As global funding plateaus and maternal mortality remains high, women’s health continues to be largely overlooked — from menstrual health and chronic conditions to the often-hidden effects of gender-based violence.
Women and girls make up half of the world’s population, yet their health remains chronically underfunded, understudied, and undervalued. Globally, women spend 25% more of their lives in poor health than men, and each day more than 700 women die from preventable causes related to pregnancy and childbirth.
Against this backdrop, Devex — in partnership with Pivotal — convened global health leaders, grassroots advocates, and innovators for a virtual discussion on how to accelerate meaningful, system-level progress. The event marked a milestone in Action for Women’s Health, the $250 million global open call funded by Pivotal in partnership with Lever for Change, which surfaced more than 80 awardees across six continents.
Yet the initiative just scratches the surface. Across the conversation, it was clear that transformative ideas already exist — from community-led models to feminist legal strategies. But turning those ideas into system-level change will require flexible, long-term funding, stronger partnerships, and a commitment to centering women’s lived experiences.
“There are so many ideas, solutions, leaders, and organizations … that could dramatically turn the tide on women’s health if they got the funding, attention, and sustained support they need,” said Haven Ley, Pivotal's chief strategy officer.
Here are five key takeaways from the event.
A shift toward a life-course approach
Dr. Avni Amin, unit head for rights and equality at the World Health Organization, suggested that we need to consider a woman’s health holistically across her life cycle — from birth through childhood, adolescence, the reproductive years, then menopause — because everything is interrelated. “The body keeps score. A lot of what happens to women in older ages is the cumulative impact of the physical, mental, and emotional traumas they’ve suffered.”
A life-course approach matters because poor outcomes in later life often reflect decades of cumulative neglect. Addressing health early and consistently can reduce long-term morbidity, improve well-being, and ease pressure on already strained health systems. “So I think we need to address both the risk factors and the determinants, as well as the evolving health needs,” Amin emphasized.
She added that this perspective is increasingly reflected in WHO’s evolving guidance, pointing to the organization’s newly released consolidated postpartum hemorrhage guidelines and ongoing work to update recommendations across antenatal, intrapartum, and postpartum care — including new guidance on respectful maternity care, diabetes in pregnancy, and supporting positive pregnancy experiences.
Community-rooted, culturally relevant models
One of the strongest examples of systems-level innovation came from Dila Perera, executive director of Open Arms Perinatal Services in Washington state. Her organization’s community-centered doula model, now almost 30 years old, has delivered dramatic improvements in maternal outcomes, especially among historically marginalized communities.
“Our preterm birth rate is half of what it is for the United States and half of what it is for Washington State,” she said, with the most significant differences among African American, Indigenous, and foreign-born families.

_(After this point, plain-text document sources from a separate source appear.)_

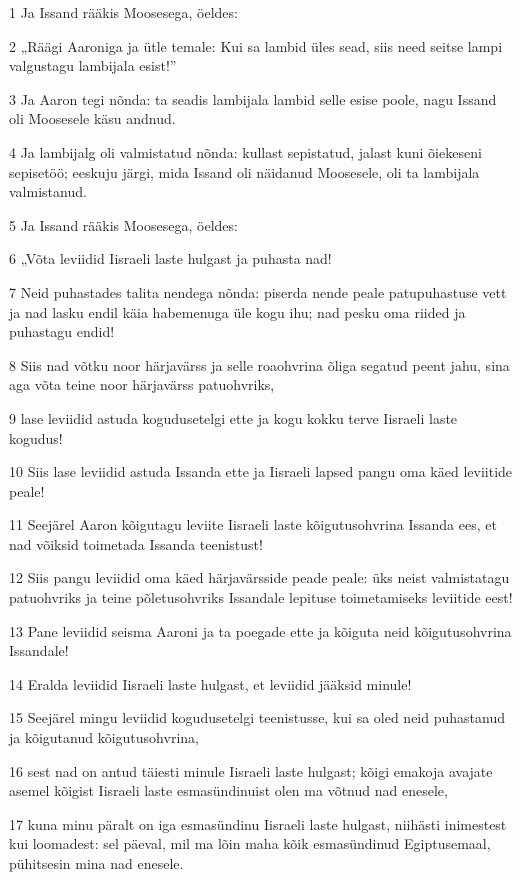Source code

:\par 1 Ja Issand rääkis Moosesega, öeldes:
\par 2 „Räägi Aaroniga ja ütle temale: Kui sa lambid üles sead, siis need seitse lampi valgustagu lambijala esist!”
\par 3 Ja Aaron tegi nõnda: ta seadis lambijala lambid selle esise poole, nagu Issand oli Moosesele käsu andnud.
\par 4 Ja lambijalg oli valmistatud nõnda: kullast sepistatud, jalast kuni õiekeseni sepisetöö; eeskuju järgi, mida Issand oli näidanud Moosesele, oli ta lambijala valmistanud.
\par 5 Ja Issand rääkis Moosesega, öeldes:
\par 6 „Võta leviidid Iisraeli laste hulgast ja puhasta nad!
\par 7 Neid puhastades talita nendega nõnda: piserda nende peale patupuhastuse vett ja nad lasku endil käia habemenuga üle kogu ihu; nad pesku oma riided ja puhastagu endid!
\par 8 Siis nad võtku noor härjavärss ja selle roaohvrina õliga segatud peent jahu, sina aga võta teine noor härjavärss patuohvriks,
\par 9 lase leviidid astuda kogudusetelgi ette ja kogu kokku terve Iisraeli laste kogudus!
\par 10 Siis lase leviidid astuda Issanda ette ja Iisraeli lapsed pangu oma käed leviitide peale!
\par 11 Seejärel Aaron kõigutagu leviite Iisraeli laste kõigutusohvrina Issanda ees, et nad võiksid toimetada Issanda teenistust!
\par 12 Siis pangu leviidid oma käed härjavärsside peade peale: üks neist valmistatagu patuohvriks ja teine põletusohvriks Issandale lepituse toimetamiseks leviitide eest!
\par 13 Pane leviidid seisma Aaroni ja ta poegade ette ja kõiguta neid kõigutusohvrina Issandale!
\par 14 Eralda leviidid Iisraeli laste hulgast, et leviidid jääksid minule!
\par 15 Seejärel mingu leviidid kogudusetelgi teenistusse, kui sa oled neid puhastanud ja kõigutanud kõigutusohvrina,
\par 16 sest nad on antud täiesti minule Iisraeli laste hulgast; kõigi emakoja avajate asemel kõigist Iisraeli laste esmasündinuist olen ma võtnud nad enesele,
\par 17 kuna minu päralt on iga esmasündinu Iisraeli laste hulgast, niihästi inimestest kui loomadest: sel päeval, mil ma lõin maha kõik esmasündinud Egiptusemaal, pühitsesin mina nad enesele.
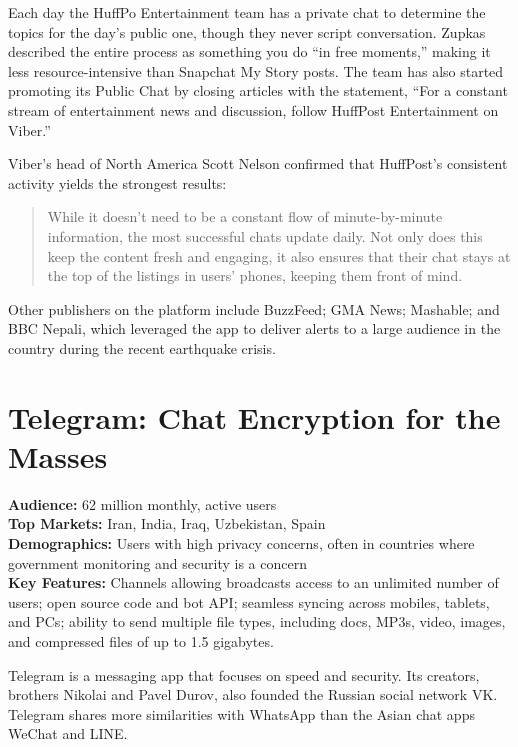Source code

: \documentclass[notoc, symmetric, nobib, nols]{towcenter-guideto-book}
\begin{document}
Each day the HuffPo Entertainment team has a private chat to determine the topics for the day's public one, though they never script conversation. Zupkas described the entire process as something you do ``in free moments,'' making it less resource-intensive than Snapchat My Story posts. The team has also started promoting its Public Chat by closing articles with the statement, ``For a constant stream of entertainment news and discussion, follow HuffPost Entertainment on Viber.''  

Viber's head of North America Scott Nelson confirmed that HuffPost's consistent activity yields the strongest results: 

\begin{quote}
While it doesn't need to be a constant flow of minute-by-minute information, the most successful chats update daily. Not only does this keep the content fresh and engaging, it also ensures that their chat stays at the top of the listings in users' phones, keeping them front of mind.
\end{quote}

Other publishers on the platform include BuzzFeed; GMA News; Mashable; and BBC Nepali, which leveraged the app to deliver alerts to a large audience in the country during the recent earthquake crisis. 

\section{Telegram: Chat Encryption for the Masses}

\begin{framed}
\noindent\textbf{Audience:} 62 million monthly, active users\\
\noindent\textbf{Top Markets:} Iran, India, Iraq, Uzbekistan, Spain\\
\noindent\textbf{Demographics:} Users with high privacy concerns, often in countries where government monitoring and security is a concern\\
\noindent\textbf{Key Features:} Channels allowing broadcasts access to an unlimited number of users; open source code and bot API; seamless syncing across mobiles, tablets, and PCs; ability to send multiple file types, including docs, MP3s, video, images, and compressed files of up to 1.5 gigabytes.
\end{framed}
\vspace{\baselineskip}
Telegram is a messaging app that focuses on speed and security. Its creators, brothers Nikolai and Pavel Durov, also founded the Russian social network VK. Telegram shares more similarities with WhatsApp than the Asian chat apps WeChat and LINE. 
\end{document}
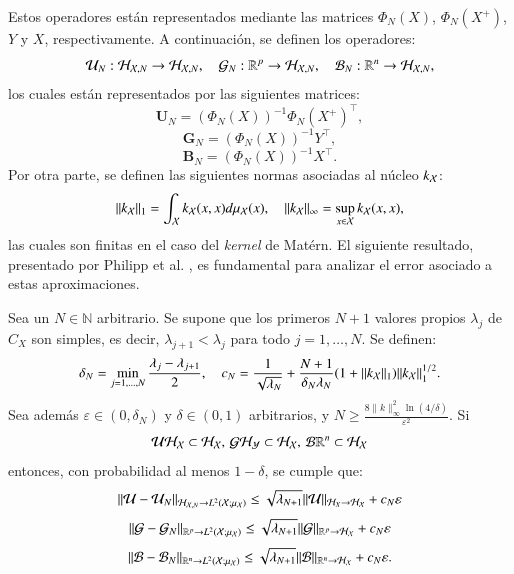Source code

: Estos operadores están representados mediante las matrices \( \Phi_N (X) \), \( \Phi_N (X^+) \), \( Y \) y \( X \), respectivamente. A continuación, se definen los operadores:
\begin{equation*}
    \mathcal{U}_N : \mathcal{H}_{\mathcal{X}, N} \to \mathcal{H}_{\mathcal{X}, N}, \quad \mathcal{G}_N : \mathbb{R}^p \to \mathcal{H}_{\mathcal{X}, N}, \quad \mathcal{B}_N : \mathbb{R}^n \to \mathcal{H}_{\mathcal{X}, N},
\end{equation*}
los cuales están representados por las siguientes matrices:
\begin{equation*}
    \mathbf{U}_N = (\Phi_N (X))^{-1} \Phi_N (X^+)^\top,
\end{equation*}
\begin{equation*}
    \mathbf{G}_N = (\Phi_N (X))^{-1} Y^\top,
\end{equation*}
\begin{equation*}
    \mathbf{B}_N = (\Phi_N (X))^{-1} X^\top.
\end{equation*}
Por otra parte, se definen las siguientes normas asociadas al núcleo \( k_{\mathcal{X}} \):
\begin{equation*}
    \| k_{\mathcal{X}} \|_1 = \int_{\mathcal{X}} k_{\mathcal{X}} (x,x) d \mu_{\mathcal{X}} (x), \quad \| k_{\mathcal{X}} \|_\infty = \sup_{x \in \mathcal{X}} k_{\mathcal{X}} (x,x),
\end{equation*}
las cuales son finitas en el caso del \textit{kernel} de Matérn.
El siguiente resultado, presentado por Philipp et al. \cite{Philipp2024ErrorOperator}, es fundamental para analizar el error asociado a estas aproximaciones.
\begin{teo}
    Sea un \( N \in \mathbb{N} \) arbitrario. Se supone que los primeros \( N + 1 \) valores propios \( \lambda_j \) de \( C_X \) son simples, es decir, \( \lambda_{j+1} < \lambda_j \) para todo \( j = 1, \ldots, N \). Se definen:
    \[
    \delta_N = \min_{j=1, \ldots, N} \frac{\lambda_j - \lambda_{j+1}}{2}, \quad c_N = \frac{1}{\sqrt{\lambda_N}} + \frac{N + 1}{\delta_N \lambda_N} (1 + \|k_{\mathcal{X}}\|_{1}) \|k_{\mathcal{X}} \|^{1/2}_{1}.
    \]
    Sea además \( \varepsilon \in (0, \delta_N) \) y \( \delta \in (0, 1) \) arbitrarios, y \( N \geq  \frac{8\|k\|^2_\infty \ln(4/\delta)}{\varepsilon^2} \). Si 
    \begin{equation*}
        \mathcal{U} \mathcal{H}_{\mathcal{X}} \subset \mathcal{H}_{\mathcal{X}}, \, \mathcal{G} \mathcal{H}_{\mathcal{Y}} \subset \mathcal{H}_{\mathcal{X}}, \, \mathcal{B} \mathbb{R}^n \subset \mathcal{H}_{\mathcal{X}}
    \end{equation*}
    entonces, con probabilidad al menos \( 1 - \delta \), se cumple que:
    \[
    \|\mathcal{U} - \mathcal{U}_N \|_{\mathcal{H}_{\mathcal{X}, N} \to L^2(\mathcal{X}; \mu_{\mathcal{X}})} \leq \sqrt{\lambda_{N+1}} \|\mathcal{U} \|_{\mathcal{H}_{X} \to \mathcal{H_{\mathcal{X}}}} + c_N \varepsilon
    \]
    \[
    \|\mathcal{G} - \mathcal{G}_N \|_{\mathbb{R}^p \to L^2(\mathcal{X}; \mu_{\mathcal{X}})} \leq \sqrt{\lambda_{N+1}} \|\mathcal{G} \|_{\mathbb{R}^p \to \mathcal{H_{\mathcal{X}}}} + c_N \varepsilon
    \]
    \[
    \|\mathcal{B} - \mathcal{B}_N \|_{\mathbb{R}^n \to L^2(\mathcal{X}; \mu_{\mathcal{X}})} \leq \sqrt{\lambda_{N+1}} \|\mathcal{B} \|_{\mathbb{R}^n \to \mathcal{H_{\mathcal{X}}}} + c_N \varepsilon.
    \]
    \label{teo:error_koop}
\end{teo}

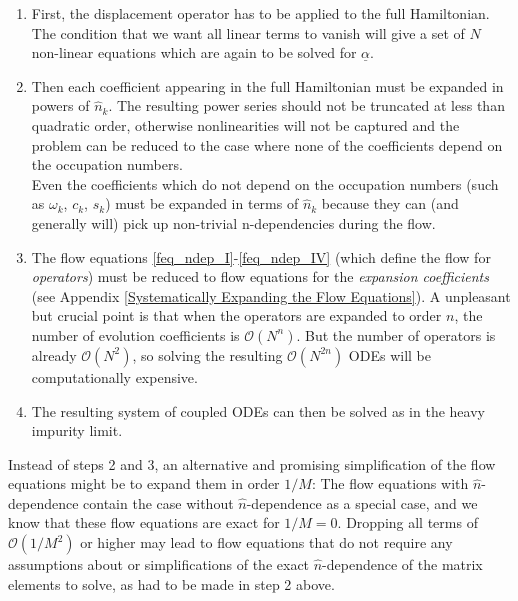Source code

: \begin{enumerate}
\item First, the displacement operator has to be applied to the full Hamiltonian. The condition that we want all linear terms to vanish will give a set of $N$ non-linear equations which are again to be solved for $\underline\alpha$. 
\item Then each coefficient appearing in the full Hamiltonian must be expanded in powers of $\hat n_k$. The resulting power series should not be truncated at less than quadratic order, otherwise nonlinearities will not be captured and the problem can be reduced to the case where none of the coefficients depend on the occupation numbers. \\ Even the coefficients which do not depend on the occupation numbers (such as $\omega_k$, $c_k$, $s_k$) must be expanded in terms of $\hat n_k$ because they can (and generally will) pick up non-trivial n-dependencies during the flow.
\item The flow equations \ref{feq_ndep_I}-\ref{feq_ndep_IV} (which define the flow for \emph{operators}) must be reduced to flow equations for the \emph{expansion coefficients} (see Appendix \ref{Systematically Expanding the Flow Equations}). A unpleasant but crucial point is that when the operators are expanded to order $n$, the number of evolution coefficients is $\mathcal O(N^n)$. But the number of operators is already $\mathcal O(N^2)$, so solving the resulting $\mathcal O(N^{2n})$ ODEs will be computationally expensive.
\item The resulting system of coupled ODEs can then be solved as in the heavy impurity limit.
\end{enumerate}
Instead of steps 2 and 3, an alternative and promising simplification of the flow equations might be to expand them in order $1/M$: The flow equations with $\hat n$-dependence contain the case without $\hat n$-dependence as a special case, and we know that these flow equations are exact for $1/M=0$. Dropping all terms of $\mathcal O(1/M^2)$ or higher may lead to flow equations that do not require any assumptions about or simplifications of the exact $\hat n$-dependence of the matrix elements to solve, as had to be made in step 2 above.





























































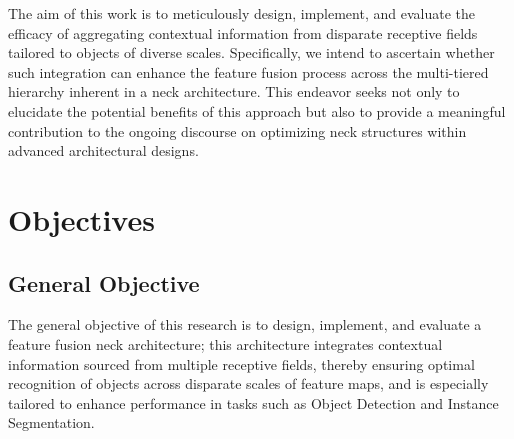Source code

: The aim of this work is to meticulously design, implement, and evaluate the efficacy of aggregating contextual information from disparate receptive fields tailored to objects of diverse scales. Specifically, we intend to ascertain whether such integration can enhance the feature fusion process across the multi-tiered hierarchy inherent in a neck architecture. This endeavor seeks not only to elucidate the potential benefits of this approach but also to provide a meaningful contribution to the ongoing discourse on optimizing neck structures within advanced architectural designs.

\section{Objectives}
\subsection{General Objective}
The general objective of this research is to design, implement, and evaluate a feature fusion neck architecture; this architecture integrates contextual information sourced from multiple receptive fields, thereby ensuring optimal recognition of objects across disparate scales of feature maps, and is especially tailored to enhance performance in tasks such as Object Detection and Instance Segmentation.

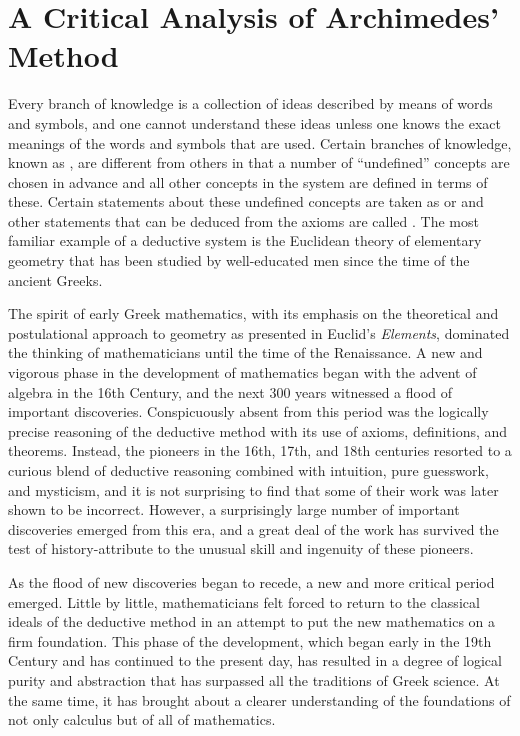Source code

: \section{A Critical Analysis of Archimedes' Method}\label{sec:1.1.5}

\begin{note}
  Every branch of knowledge is a collection of ideas described by means of words and symbols, and one cannot understand these ideas unless one knows the exact meanings of the words and symbols that are used.
  Certain branches of knowledge, known as \textbf{}, are different from others in that a number of ``undefined'' concepts are chosen in advance and all other concepts in the system are defined in terms of these.
  Certain statements about these undefined concepts are taken as \textbf{} or \textbf{} and other statements that can be deduced from the axioms are called \textbf{}.
  The most familiar example of a deductive system is the Euclidean theory of elementary geometry that has been studied by well-educated men since the time of the ancient Greeks.

  The spirit of early Greek mathematics, with its emphasis on the theoretical and postulational approach to geometry as presented in Euclid's \emph{Elements}, dominated the thinking of mathematicians until the time of the Renaissance.
  A new and vigorous phase in the development of mathematics began with the advent of algebra in the 16th Century, and the next 300 years witnessed a flood of important discoveries.
  Conspicuously absent from this period was the logically precise reasoning of the deductive method with its use of axioms, definitions, and theorems.
  Instead, the pioneers in the 16th, 17th, and 18th centuries resorted to a curious blend of deductive reasoning combined with intuition, pure guesswork, and mysticism, and it is not surprising to find that some of their work was later shown to be incorrect.
  However, a surprisingly large number of important discoveries emerged from this era, and a great deal of the work has survived the test of history-attribute to the unusual skill and ingenuity of these pioneers.

  As the flood of new discoveries began to recede, a new and more critical period emerged.
  Little by little, mathematicians felt forced to return to the classical ideals of the deductive method in an attempt to put the new mathematics on a firm foundation.
  This phase of the development, which began early in the 19th Century and has continued to the present day, has resulted in a degree of logical purity and abstraction that has surpassed all the traditions of Greek science.
  At the same time, it has brought about a clearer understanding of the foundations of not only calculus but of all of mathematics.


\end{note}
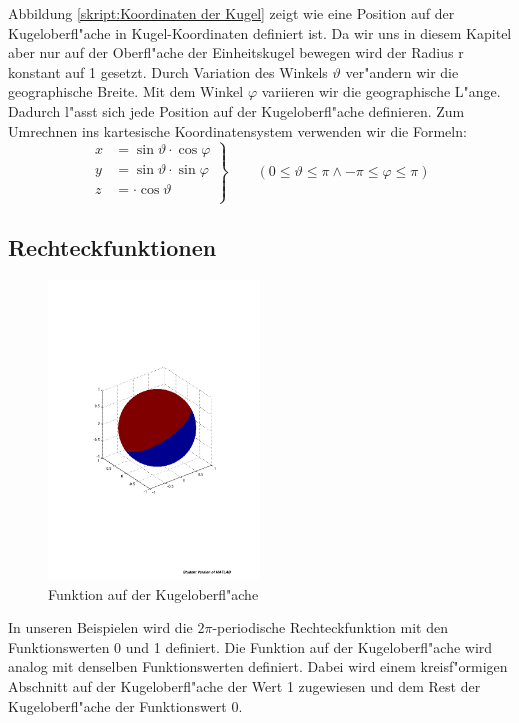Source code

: \begin{refsection}
Abbildung \ref{skript:Koordinaten der Kugel} 
zeigt wie eine Position auf der Kugeloberfl"ache in
Kugel-Koordinaten definiert ist. 
Da wir uns in diesem Kapitel aber nur auf der Oberfl"ache der 
Einheitskugel bewegen wird der Radius r konstant auf 1 gesetzt. 
Durch Variation des Winkels $\vartheta$ ver"andern wir die 
geographische Breite. 
Mit dem Winkel $\varphi$ variieren wir die geographische 
L"ange. 
Dadurch l"asst sich jede Position auf der Kugeloberfl"ache definieren. 
Zum Umrechnen ins kartesische Koordinatensystem verwenden wir die 
Formeln:
\[
\left.\begin{aligned}
x& = \sin\vartheta \cdot \cos\varphi\\
y& = \sin\vartheta \cdot \sin\varphi\\
z& = \cdot \cos\vartheta\\      
\end{aligned}
\right\}
\qquad (0 \leq \vartheta \leq \pi \wedge {-\pi} \leq \varphi \leq \pi)
\]

\subsection{Rechteckfunktionen}
\begin{figure}%
\centering
\includegraphics[width=0.5\textwidth]{kugel/Funktion.pdf}
\caption{Funktion auf der Kugeloberfl"ache
\label{skript:Funktion auf Kugeloberfl"ache}}
\end{figure}
In unseren Beispielen wird die $2\pi$-periodische Rechteckfunktion
mit den Funktionswerten 0 und 1 definiert. 
Die Funktion auf der Kugeloberfl"ache wird analog 
mit denselben Funktionswerten definiert. 
Dabei wird einem kreisf"ormigen Abschnitt auf der Kugeloberfl"ache 
der Wert 1 zugewiesen und dem Rest der Kugeloberfl"ache der 
Funktionswert 0. 


\end{refsection}
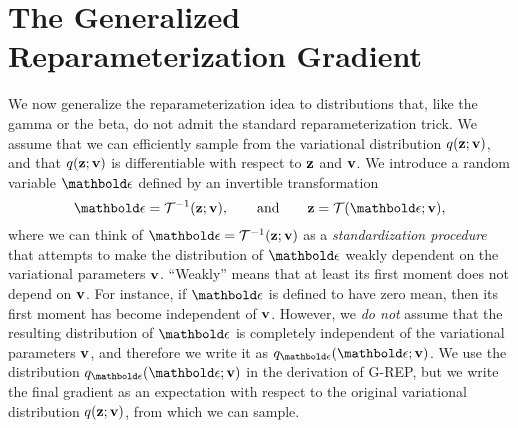 \vspace*{-5pt}
\section{The Generalized Reparameterization Gradient}
\vspace*{-5pt}
\label{sec:g-rep}

We now generalize the reparameterization idea to distributions that, like the gamma or the beta, do not admit the standard reparameterization trick. We assume that we can efficiently sample from the variational distribution $q(\mathbf{z};\mathbf{v})$, and that $q(\mathbf{z};\mathbf{v})$ is differentiable with respect to $\mathbf{z}$ and $\mathbf{v}$.
%
We introduce a random variable $\beps$ defined by an invertible transformation 
\begin{equation}
\beps = \Tcal^{-1}(\bz;\bv), \qquad \textrm{and} \qquad \bz=\Tcal(\beps;\bv),
\end{equation} 
where we can think of $\beps = \Tcal^{-1}(\bz;\bv)$ as a \emph{standardization procedure} that 
attempts to make the distribution of $\beps$ weakly dependent on the variational parameters $\mathbf{v}$. ``Weakly'' means that at least its first moment does not depend on $\mathbf{v}$. For instance, if $\beps$ is defined to have zero mean, then its first moment has become independent of $\mathbf{v}$. However, we \emph{do not} assume that the resulting distribution of $\beps$ is completely independent of the variational parameters $\mathbf{v}$, and therefore we write it as $q_{\beps}(\beps;\bv)$. We use the distribution $q_{\beps}(\beps;\bv)$ in the derivation of \gls{G-REP}, but we write the final gradient as an expectation with respect to the original variational distribution $q(\mathbf{z};\mathbf{v})$, from which we can sample. 


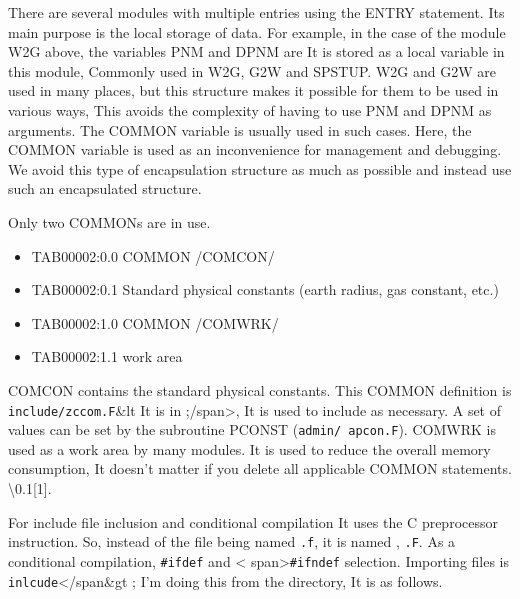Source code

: There are several modules with multiple entries using the ENTRY
statement. Its main purpose is the local storage of data. For example,
in the case of the module W2G above, the variables PNM and DPNM are It
is stored as a local variable in this module, Commonly used in W2G, G2W
and SPSTUP. W2G and G2W are used in many places, but this structure
makes it possible for them to be used in various ways, This avoids the
complexity of having to use PNM and DPNM as arguments. The COMMON
variable is usually used in such cases. Here, the COMMON variable is
used as an inconvenience for management and debugging. We avoid this
type of encapsulation structure as much as possible and instead use such
an encapsulated structure.

Only two COMMONs are in use.

\begin{itemize}
\item
  TAB00002:0.0 COMMON /COMCON/
\item
  TAB00002:0.1 Standard physical constants (earth radius, gas constant,
  etc.)
\item
  TAB00002:1.0 COMMON /COMWRK/
\item
  TAB00002:1.1 work area
\end{itemize}

COMCON contains the standard physical constants. This COMMON definition
is \texttt{include/zccom.F}\&lt It is in ;/span\textgreater, It is used
to include as necessary. A set of values can be set by the subroutine
PCONST ({\texttt{admin/\ apcon.F}}). COMWRK is used as a work area by
many modules. It is used to reduce the overall memory consumption, It
doesn't matter if you delete all applicable COMMON statements.
\textbackslash0.1{[}1{]}.

For include file inclusion and conditional compilation It uses the C
preprocessor instruction. So, instead of the file being named
{\texttt{.f}}, it is named , {\texttt{.F}}. As a conditional
compilation, {\texttt{\#ifdef}} and \textless{}
span\textgreater{}\texttt{\#ifndef} selection. Importing files is
\texttt{inlcude}\textless/span\&gt ; I'm doing this from the directory,
It is as follows.

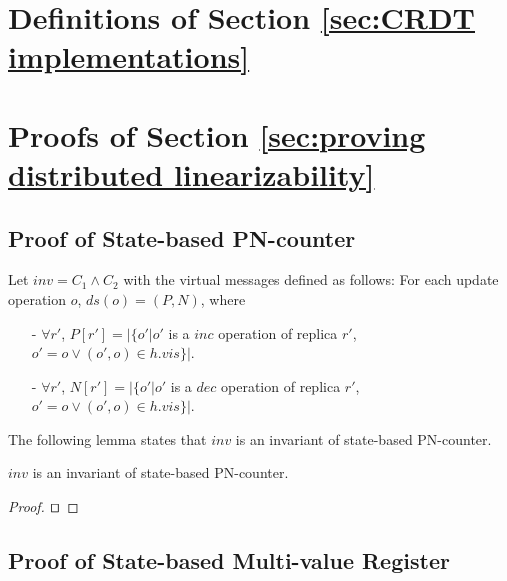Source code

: \section{Definitions of Section \ref{sec:CRDT implementations}}
\label{sec:appendix definitions of section CRDT implementations}








\section{Proofs of Section \ref{sec:proving distributed linearizability}}
\label{sec:appendix proofs of section proving distributed linearizability}









\subsection{Proof of State-based PN-counter}
\label{subsec:appendix proof of state-based PN-counter} 

Let $\mathit{inv} = C_1 \wedge C_2$ with the virtual messages defined as follows: For each update operation $o$, $\mathit{ds}(o) = (P,N)$, where

\begin{itemize}
\setlength{\itemsep}{0.5pt}
\item[-] $\forall r'$, $P[r'] = \vert \{ o' \vert o'$ is a $\mathit{inc}$ operation of replica $r'$, $o' = o \vee (o',o) \in h.\mathit{vis} \} \vert$.

\item[-] $\forall r'$, $N[r'] = \vert \{ o' \vert o'$ is a $\mathit{dec}$ operation of replica $r'$, $o' = o \vee (o',o) \in h.\mathit{vis} \} \vert$.
\end{itemize} 

The following lemma states that $\mathit{inv}$ is an invariant of state-based PN-counter. 

\begin{lemma}
\label{lemma:inv is an invariant of state-based CRDT for state-based PN-counter} 
$\mathit{inv}$ is an invariant of state-based PN-counter. 
\end{lemma}

\begin {proof}

$\qed$
\end {proof}




\subsection{Proof of State-based Multi-value Register}
\label{subsec:appendix proof of state-based multi-value register}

Their approach pairs birthing people with culturally matched birth companions who navigate traditions, language, and trust. Beyond improved outcomes, that model also shows how community health work can be generational. Perera noted how some of those first served have returned to become doulas, nurses, midwives, or lactation consultants themselves. That matters at a time when many countries face chronic shortages of midwives, primary caregivers, and culturally competent providers.
“One of the things that we all know is that when we have providers that look like us, we often can associate that with more trust and better care. And so the fact that it's a multigenerational, long-term shift is something that I'm incredibly proud of,” Perera said.
A rights-based, feminist health approach
In the Philippines, Dr. Junice Lirza Demeterio Melgar, executive director of Likhaan Center for Women’s Health, has spent three decades working at the intersection of human rights, community organizing, and service delivery. She described two central barriers: persistent patriarchal structures within government systems and the influence of conservative religious groups on public policy.
The organization’s three-pronged approach — community organizing, women-centered clinical services, and policy advocacy — has generated significant change. Beyond expanding contraceptive access and improving implementation of the reproductive health law, she also highlighted the effect on community health workers.
“Some started as docile wives who never went out of their home,” Demeterio Melgar said. “With socialization, modeling, and interaction with other women who have the same problem, they have risen to be leaders … talking in Congress, the Senate, and [about the future of reproductive health law].” Likewise, she said their daughters are more independent-minded and whole communities are experiencing social transformation.
That combination of rights-based, community-led service plus advocacy offers a blueprint for sustainable, systemic change that governments or development agencies alone cannot deliver.
Strategic litigation as a lever for accountability
Legal advocacy is an underutilized, but increasingly vital, strategy for advancing women’s health. In Uganda, the Center for Health, Human Rights and Development, or CEHURD, has demonstrated how litigation can shift entrenched systems when policy dialogue alone falls short.
CEHURD Executive Director Fatia Kiyange explained that their approach combines courtroom action with community-level legal empowerment to address persistent gaps in access, quality, and rights.
A landmark example Kiyange cited is Petition 16, a maternal health case that challenged government inaction and ultimately contributed to major reforms, including increased maternal health budgets, better-equipped facilities, and improved health worker training and surveillance systems. “Over that period, our maternal mortality has dropped by 44%,” she said.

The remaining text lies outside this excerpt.